ELDs synchronize with your truck’s engine to automatically record driving time for more accessible, accurate hours of service (HOS) compliance. They also help with IFTA fuel tax reporting, driver-vehicle inspection reports, and more.
The robust reporting of most ELD systems reveals opportunities to increase efficiency and cost savings across your fleet.
How They Work
ELDs (also known as ELogs) are DOT-certified electronic hardware that connects to your vehicle’s engine and automatically records truck driver hours of service. The FMCSA’s ELD mandate requires many regional and long-haul drivers to use these devices for interstate travel.
An ELD system helps fleet owners comply with FMCSA guidelines and improves fleet safety. However, how do they work, and who needs them? This comprehensive guide will answer these questions and more.
In addition to recording HOS data, ELDs also record engine and movement information to help fleet managers optimize their operations. By automating this data, ELDs eliminate the need for drivers to log their activities manually and can help businesses save time and money on administrative costs. Trucking companies that switch to ELDs can also gain a competitive advantage by using real-time location data to share driver locations with broker apps, earning them more per load.
The primary function of an ELD is to record driving time to help commercial truckers comply with federal regulations on hours of service (HOS). However, the best ELD solutions go beyond that basic functionality by offering added capabilities such as vehicle and driver location tracking.
Many drivers who are against implementing ELDs claim that they cost them money. It is true that under paper logs, a conscientious driver may have been able to pass by the sardine tin of a truck stop or end their drive slightly early to reset their HOS and avoid going over. With e-logs, however, all this wiggle room is gone.
Additionally, current ELDs can edit and annotate records, making them much harder to falsify. As a result, the use of ELDs can streamline roadside DOT inspections and save drivers both time and hassle. They also allow dispatchers to create more accurate routes. Moreover, they can enable proactive fleet maintenance by displaying engine faults.
Electronic logging devices, or ELDs, are hardware tools that help truck drivers and fleet managers track Hours of Service. They plug into a vehicle’s onboard diagnostics (OBD) port and pull data directly from the engine to automatically record engine status, movement, and miles driven.

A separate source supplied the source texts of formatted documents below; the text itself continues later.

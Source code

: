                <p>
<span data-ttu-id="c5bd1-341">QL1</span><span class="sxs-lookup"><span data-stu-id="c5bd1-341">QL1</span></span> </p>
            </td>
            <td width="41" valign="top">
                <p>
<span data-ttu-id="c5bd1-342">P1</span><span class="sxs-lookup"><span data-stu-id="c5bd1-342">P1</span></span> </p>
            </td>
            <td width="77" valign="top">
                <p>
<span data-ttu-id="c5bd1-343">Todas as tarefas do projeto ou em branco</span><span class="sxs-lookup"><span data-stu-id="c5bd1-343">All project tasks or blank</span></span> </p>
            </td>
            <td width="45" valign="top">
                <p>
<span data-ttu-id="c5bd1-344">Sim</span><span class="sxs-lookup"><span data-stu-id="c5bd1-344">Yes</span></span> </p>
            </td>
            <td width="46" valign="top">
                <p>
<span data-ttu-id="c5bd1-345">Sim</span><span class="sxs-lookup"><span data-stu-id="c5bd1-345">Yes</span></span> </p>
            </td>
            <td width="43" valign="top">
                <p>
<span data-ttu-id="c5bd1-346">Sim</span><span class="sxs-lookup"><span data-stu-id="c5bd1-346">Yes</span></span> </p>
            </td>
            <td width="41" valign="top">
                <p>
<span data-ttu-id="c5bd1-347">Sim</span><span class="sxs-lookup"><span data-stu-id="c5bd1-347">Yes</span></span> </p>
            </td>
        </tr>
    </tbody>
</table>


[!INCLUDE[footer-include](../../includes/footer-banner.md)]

Depending on the device, it may capture driver actions and engine faults. Often, modern ELDs have GPS capabilities to provide live, up-to-the-second location information.
While there are some concerns about the cost of ELDs, the FMCSA’s ELD mandate requires all motor carriers and owner-operators to install them in their vehicles. Moreover, the technology offers many other benefits to trucking companies beyond complying with the HOS regulations. For example, an ELD solution can eliminate the need for paper logbooks, improve trucker safety by reducing driver fatigue, and reduce maintenance costs through engine fault reporting.
ELDs synchronize with the truck’s engine to automatically record driving time, eliminating the need for manual HOS logging. They also provide truck drivers, dispatchers, and fleet managers real-time visibility into available hours and compliance risks.
The ELD mandate requires using a certified electronic logging device in all motor carriers operating trucks subject to federal Hours of Service regulations. ELDs track vehicle operation and driver activity, providing data that can be used to ensure fleet compliance with regulations, support planning of schedules, and adherence to required inspections.
Most ELDs consist of a hardware device and a preloaded mobile app that connects to a truck’s engine control unit to track driving hours and GPS location information. The device sends this data to the app, creating duty status logs and providing reports for drivers and fleet managers. Some ELDs require professional installation, while truckers can install others using a Bring Your Device (BYOD) solution.